======== DATASET EXTRACT

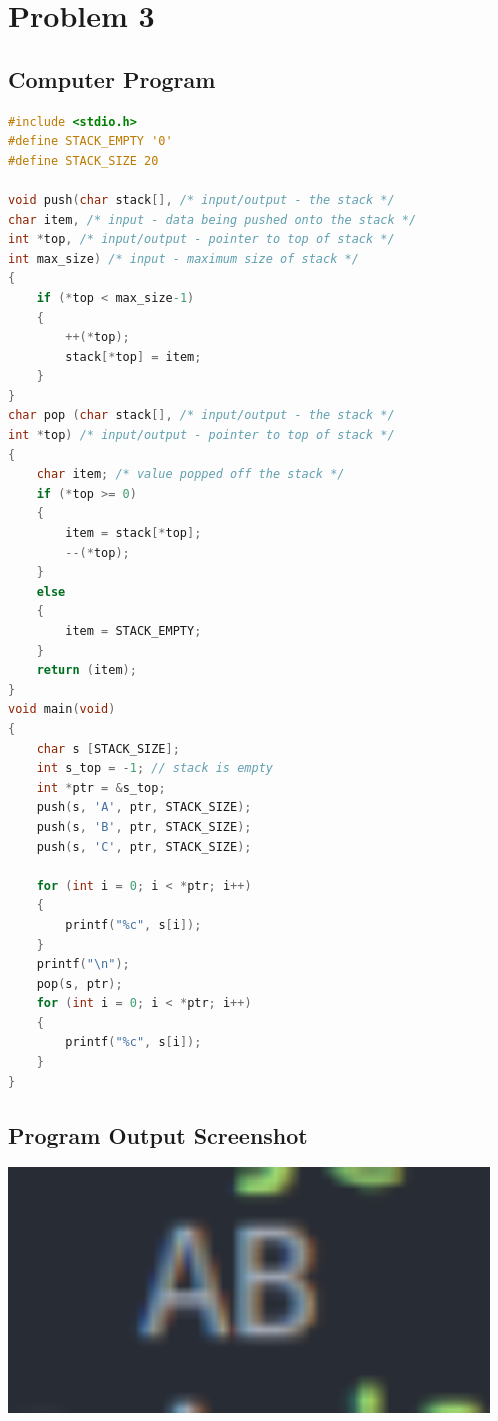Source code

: \section{{Problem 3}}
	
	\subsection{{Computer Program}}
	
		\begin{lstlisting}[language=C, caption=\textit{}]	
#include <stdio.h>
#define STACK_EMPTY '0'
#define STACK_SIZE 20

void push(char stack[], /* input/output - the stack */
char item, /* input - data being pushed onto the stack */
int *top, /* input/output - pointer to top of stack */
int max_size) /* input - maximum size of stack */
{
    if (*top < max_size-1)
    {
        ++(*top);
        stack[*top] = item;
    }
}
char pop (char stack[], /* input/output - the stack */
int *top) /* input/output - pointer to top of stack */
{
    char item; /* value popped off the stack */
    if (*top >= 0)
    {
        item = stack[*top];
        --(*top);
    }
    else
    {
        item = STACK_EMPTY;
    }
    return (item);
}
void main(void)
{
    char s [STACK_SIZE];
    int s_top = -1; // stack is empty
    int *ptr = &s_top;
    push(s, 'A', ptr, STACK_SIZE);
    push(s, 'B', ptr, STACK_SIZE);
    push(s, 'C', ptr, STACK_SIZE);

    for (int i = 0; i < *ptr; i++)
    {
        printf("%c", s[i]);
    }
    printf("\n");
    pop(s, ptr);
    for (int i = 0; i < *ptr; i++)
    {
        printf("%c", s[i]);
    }
}

	\end{lstlisting}
	
	\subsection{{Program Output Screenshot}}
	
		{}
		
		\includegraphics[width=12.75cm]{problem3.png}
		
		
		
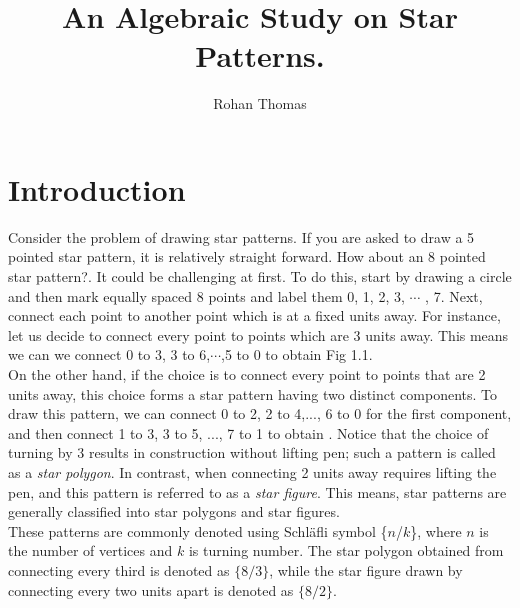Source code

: \documentclass{article}
\title{An Algebraic Study on Star Patterns.}
\author{Rohan Thomas}
\begin{document}
\maketitle
\section{Introduction}
Consider the problem of drawing star patterns. If you are asked to draw a 5 pointed star pattern, it is relatively straight forward. How about an 8 pointed star pattern?. It could be challenging at first. To do this, start by drawing a circle and then mark equally spaced 8 points and label them 0, 1, 2, 3, $\cdots$ , 7.  Next, connect each point to another point which is at a fixed units away. For instance, let us decide to connect every point to points which are 3 units away. This means we can we connect 0 to 3, 3 to 6,$\cdots$,5 to 0 to obtain Fig 1.1. \\[2mm]
On the other hand, if the choice is to connect every point to points that are 2 units away, this choice forms a star pattern having two distinct components. To draw this pattern, we can connect 0 to 2, 2 to 4,..., 6 to 0 for the first component, and then connect 1 to 3, 3 to 5, ..., 7 to 1 to obtain . Notice that the choice of turning by 3 results in construction without lifting pen; such a pattern is called as a \textit{star polygon}. In contrast, when connecting 2 units away requires lifting the pen, and this pattern is referred to as a \textit{star figure}. This means, star patterns are generally classified into star polygons and star figures.\\[2mm]
These patterns are commonly denoted using Schläfli symbol \{$n$/$k$\}, where $n$ is the number of vertices and $k$ is turning number. The star polygon obtained from connecting every third is denoted as $\{8/3\}$, while the star figure drawn by connecting every two units apart is denoted as $\{8/2\}$.
\end{document}
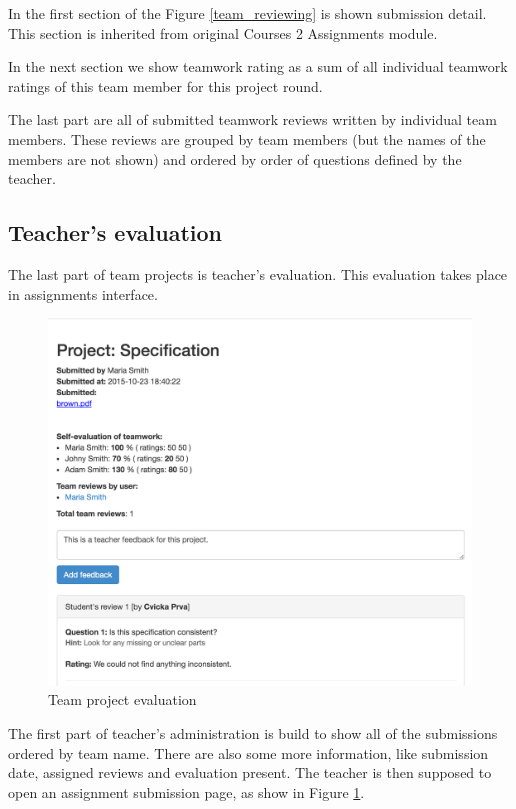 In the first section of the Figure \ref{team_reviewing} is shown submission detail. This section is inherited from original Courses 2 Assignments module.

In the next section we show teamwork rating as a sum of all individual teamwork ratings of this team member for this project round. 

The last part are all of submitted teamwork reviews written by individual team members. These reviews are grouped by team members (but the names of the members are not shown) and ordered by order of questions defined by the teacher. 

\subsection{Teacher's evaluation}
The last part of team projects is teacher's evaluation. This evaluation takes place in assignments interface.

\begin{figure}[h]
    \centering
    \includegraphics[width=\textwidth]{images/teamprojectevaluation.png}
    \caption{Team project evaluation}
    \label{team_submission_admin}
\end{figure}

The first part of teacher's administration is build to show all of the submissions ordered by team name. There are also some more information, like submission date, assigned reviews and evaluation present. The teacher is then supposed to open an assignment submission page, as show in Figure \ref{team_submission_admin}.

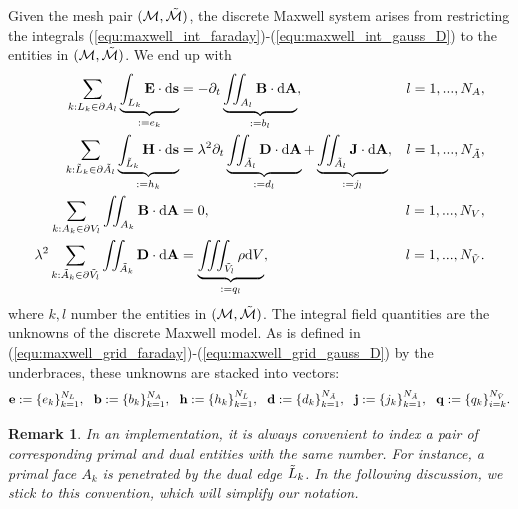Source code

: \documentclass{article}
\newtheorem*{remark}{Remark}
\begin{document}
Given the mesh pair $(\mathcal{M}, \Tilde{\mathcal{M}})$, the discrete Maxwell system
arises from restricting the integrals
(\ref{equ:maxwell_int_faraday})-(\ref{equ:maxwell_int_gauss_D}) to the entities in
$(\mathcal{M}, \Tilde{\mathcal{M}})$. We end up with
\begin{subequations}
\begin{align}
    \sum_{k:L_k\in\partial A_l} \underbrace{\int_{L_k} \mathbf{E} \cdot \text{d}\mathbf{s}}_{:= e_k} &= - {\partial_t} \underbrace{\iint_{A_l} \mathbf{B} \cdot \text{d}\mathbf{A}}_{:= b_l},&l = 1,...,N_A, \label{equ:maxwell_grid_faraday} \\
    \sum_{k:\Tilde{L}_k\in\partial \Tilde{A}_l} \underbrace{\int_{\Tilde{L}_k} \mathbf{H} \cdot \text{d}\mathbf{s}}_{:= h_k} &= \lambda^2{\partial_t} \underbrace{\iint_{\Tilde{A}_l} \mathbf{D} \cdot \text{d}\mathbf{A}}_{:= d_l} + \underbrace{\iint_{\Tilde{A}_l} \mathbf{J} \cdot \text{d}\mathbf{A}}_{:= j_l}, &l = 1,...,N_{\Tilde{A}}, \label{equ:maxwell_grid_ampere}\\
    \sum_{k:A_k\in \partial V_l} \iint_{A_k} \mathbf{B} \cdot \text{d}\mathbf{A} &= 0,&l = 1,..., N_V,\label{equ:maxwell_grid_gauss_B}\\
    \lambda^2\sum_{k:\Tilde{A}_k \in \partial\Tilde{V}_l}\iint_{\Tilde{A}_k} \mathbf{D} \cdot \text{d}\mathbf{A} &= \underbrace{\iiint_{\Tilde{V}_l} \rho \text{d}V}_{:= q_l},&l = 1,...,N_{\Tilde{V}}. \label{equ:maxwell_grid_gauss_D}
\end{align}
\end{subequations}
where $k, l$ number the entities in $(\mathcal{M}, \Tilde{\mathcal{M}})$.  The integral
field quantities are the unknowns of the discrete Maxwell model. As is defined in
(\ref{equ:maxwell_grid_faraday})-(\ref{equ:maxwell_grid_gauss_D}) by the underbraces,
these unknowns are stacked into vectors:
\begin{equation}
  \label{equ:fit_scale_vector}
  \mathbf{e} := \{e_k\}_{k=1}^{N_L},\ \ \mathbf{b} := \{b_k\}_{k=1}^{N_A}, \ \ \mathbf{h} := \{h_k\}_{k=1}^{N_{\Tilde{L}}}, \ \ \mathbf{d} := \{d_k\}_{k=1}^{N_{\Tilde{A}}}, \ \ \mathbf{j} := \{j_k\}_{k=1}^{N_{\Tilde{A}}}, \ \ \mathbf{q} := \{q_k\}_{i=k}^{N_{\Tilde{V}}}.
\end{equation}

\begin{remark}
    In an implementation, it is always convenient to index a pair of corresponding primal and dual entities with the same number. For instance, a primal face $A_k$ is penetrated by the dual edge $\Tilde{L}_k$. In the following discussion, we stick to this convention, which will simplify our notation.
\end{remark}
\end{document}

================

### [WHAT IS EXPECTED]
Without the pictures, restate all of the entries above verbatim.

### [RESPONSE BELOW]
Source code

: \section{{Problem 3}}
	
	\subsection{{Computer Program}}
	
		\begin{lstlisting}[language=C, caption=\textit{}]	
#include <stdio.h>
#define STACK_EMPTY '0'
#define STACK_SIZE 20

void push(char stack[], /* input/output - the stack */
char item, /* input - data being pushed onto the stack */
int *top, /* input/output - pointer to top of stack */
int max_size) /* input - maximum size of stack */
{
    if (*top < max_size-1)
    {
        ++(*top);
        stack[*top] = item;
    }
}
char pop (char stack[], /* input/output - the stack */
int *top) /* input/output - pointer to top of stack */
{
    char item; /* value popped off the stack */
    if (*top >= 0)
    {
        item = stack[*top];
        --(*top);
    }
    else
    {
        item = STACK_EMPTY;
    }
    return (item);
}
void main(void)
{
    char s [STACK_SIZE];
    int s_top = -1; // stack is empty
    int *ptr = &s_top;
    push(s, 'A', ptr, STACK_SIZE);
    push(s, 'B', ptr, STACK_SIZE);
    push(s, 'C', ptr, STACK_SIZE);

    for (int i = 0; i < *ptr; i++)
    {
        printf("%c", s[i]);
    }
    printf("\n");
    pop(s, ptr);
    for (int i = 0; i < *ptr; i++)
    {
        printf("%c", s[i]);
    }
}

	\end{lstlisting}
	
	\subsection{{Program Output Screenshot}}
	
		{}
		
		\includegraphics[width=12.75cm]{problem3.png}
		
		
		
Source code

: \documentclass{article}
\title{An Algebraic Study on Star Patterns.}
\author{Rohan Thomas}
\begin{document}
\maketitle
\section{Introduction}
Consider the problem of drawing star patterns. If you are asked to draw a 5 pointed star pattern, it is relatively straight forward. How about an 8 pointed star pattern?. It could be challenging at first. To do this, start by drawing a circle and then mark equally spaced 8 points and label them 0, 1, 2, 3, $\cdots$ , 7.  Next, connect each point to another point which is at a fixed units away. For instance, let us decide to connect every point to points which are 3 units away. This means we can we connect 0 to 3, 3 to 6,$\cdots$,5 to 0 to obtain Fig 1.1. \\[2mm]
On the other hand, if the choice is to connect every point to points that are 2 units away, this choice forms a star pattern having two distinct components. To draw this pattern, we can connect 0 to 2, 2 to 4,..., 6 to 0 for the first component, and then connect 1 to 3, 3 to 5, ..., 7 to 1 to obtain . Notice that the choice of turning by 3 results in construction without lifting pen; such a pattern is called as a \textit{star polygon}. In contrast, when connecting 2 units away requires lifting the pen, and this pattern is referred to as a \textit{star figure}. This means, star patterns are generally classified into star polygons and star figures.\\[2mm]
These patterns are commonly denoted using Schläfli symbol \{$n$/$k$\}, where $n$ is the number of vertices and $k$ is turning number. The star polygon obtained from connecting every third is denoted as $\{8/3\}$, while the star figure drawn by connecting every two units apart is denoted as $\{8/2\}$.
\end{document}
 In the first section of the Figure \ref{team_reviewing} is shown submission detail. This section is inherited from original Courses 2 Assignments module.

In the next section we show teamwork rating as a sum of all individual teamwork ratings of this team member for this project round. 

The last part are all of submitted teamwork reviews written by individual team members. These reviews are grouped by team members (but the names of the members are not shown) and ordered by order of questions defined by the teacher. 

\subsection{Teacher's evaluation}
The last part of team projects is teacher's evaluation. This evaluation takes place in assignments interface.

\begin{figure}[h]
    \centering
    \includegraphics[width=\textwidth]{images/teamprojectevaluation.png}
    \caption{Team project evaluation}
    \label{team_submission_admin}
\end{figure}

The first part of teacher's administration is build to show all of the submissions ordered by team name. There are also some more information, like submission date, assigned reviews and evaluation present. The teacher is then supposed to open an assignment submission page, as show in Figure \ref{team_submission_admin}.

Source code

: \documentclass{article}
\newtheorem*{remark}{Remark}
\begin{document}
Given the mesh pair $(\mathcal{M}, \Tilde{\mathcal{M}})$, the discrete Maxwell system
arises from restricting the integrals
(\ref{equ:maxwell_int_faraday})-(\ref{equ:maxwell_int_gauss_D}) to the entities in
$(\mathcal{M}, \Tilde{\mathcal{M}})$. We end up with
\begin{subequations}
\begin{align}
    \sum_{k:L_k\in\partial A_l} \underbrace{\int_{L_k} \mathbf{E} \cdot \text{d}\mathbf{s}}_{:= e_k} &= - {\partial_t} \underbrace{\iint_{A_l} \mathbf{B} \cdot \text{d}\mathbf{A}}_{:= b_l},&l = 1,...,N_A, \label{equ:maxwell_grid_faraday} \\
    \sum_{k:\Tilde{L}_k\in\partial \Tilde{A}_l} \underbrace{\int_{\Tilde{L}_k} \mathbf{H} \cdot \text{d}\mathbf{s}}_{:= h_k} &= \lambda^2{\partial_t} \underbrace{\iint_{\Tilde{A}_l} \mathbf{D} \cdot \text{d}\mathbf{A}}_{:= d_l} + \underbrace{\iint_{\Tilde{A}_l} \mathbf{J} \cdot \text{d}\mathbf{A}}_{:= j_l}, &l = 1,...,N_{\Tilde{A}}, \label{equ:maxwell_grid_ampere}\\
    \sum_{k:A_k\in \partial V_l} \iint_{A_k} \mathbf{B} \cdot \text{d}\mathbf{A} &= 0,&l = 1,..., N_V,\label{equ:maxwell_grid_gauss_B}\\
    \lambda^2\sum_{k:\Tilde{A}_k \in \partial\Tilde{V}_l}\iint_{\Tilde{A}_k} \mathbf{D} \cdot \text{d}\mathbf{A} &= \underbrace{\iiint_{\Tilde{V}_l} \rho \text{d}V}_{:= q_l},&l = 1,...,N_{\Tilde{V}}. \label{equ:maxwell_grid_gauss_D}
\end{align}
\end{subequations}
where $k, l$ number the entities in $(\mathcal{M}, \Tilde{\mathcal{M}})$.  The integral
field quantities are the unknowns of the discrete Maxwell model. As is defined in
(\ref{equ:maxwell_grid_faraday})-(\ref{equ:maxwell_grid_gauss_D}) by the underbraces,
these unknowns are stacked into vectors:
\begin{equation}
  \label{equ:fit_scale_vector}
  \mathbf{e} := \{e_k\}_{k=1}^{N_L},\ \ \mathbf{b} := \{b_k\}_{k=1}^{N_A}, \ \ \mathbf{h} := \{h_k\}_{k=1}^{N_{\Tilde{L}}}, \ \ \mathbf{d} := \{d_k\}_{k=1}^{N_{\Tilde{A}}}, \ \ \mathbf{j} := \{j_k\}_{k=1}^{N_{\Tilde{A}}}, \ \ \mathbf{q} := \{q_k\}_{i=k}^{N_{\Tilde{V}}}.
\end{equation}

\begin{remark}
    In an implementation, it is always convenient to index a pair of corresponding primal and dual entities with the same number. For instance, a primal face $A_k$ is penetrated by the dual edge $\Tilde{L}_k$. In the following discussion, we stick to this convention, which will simplify our notation.
\end{remark}
\end{document}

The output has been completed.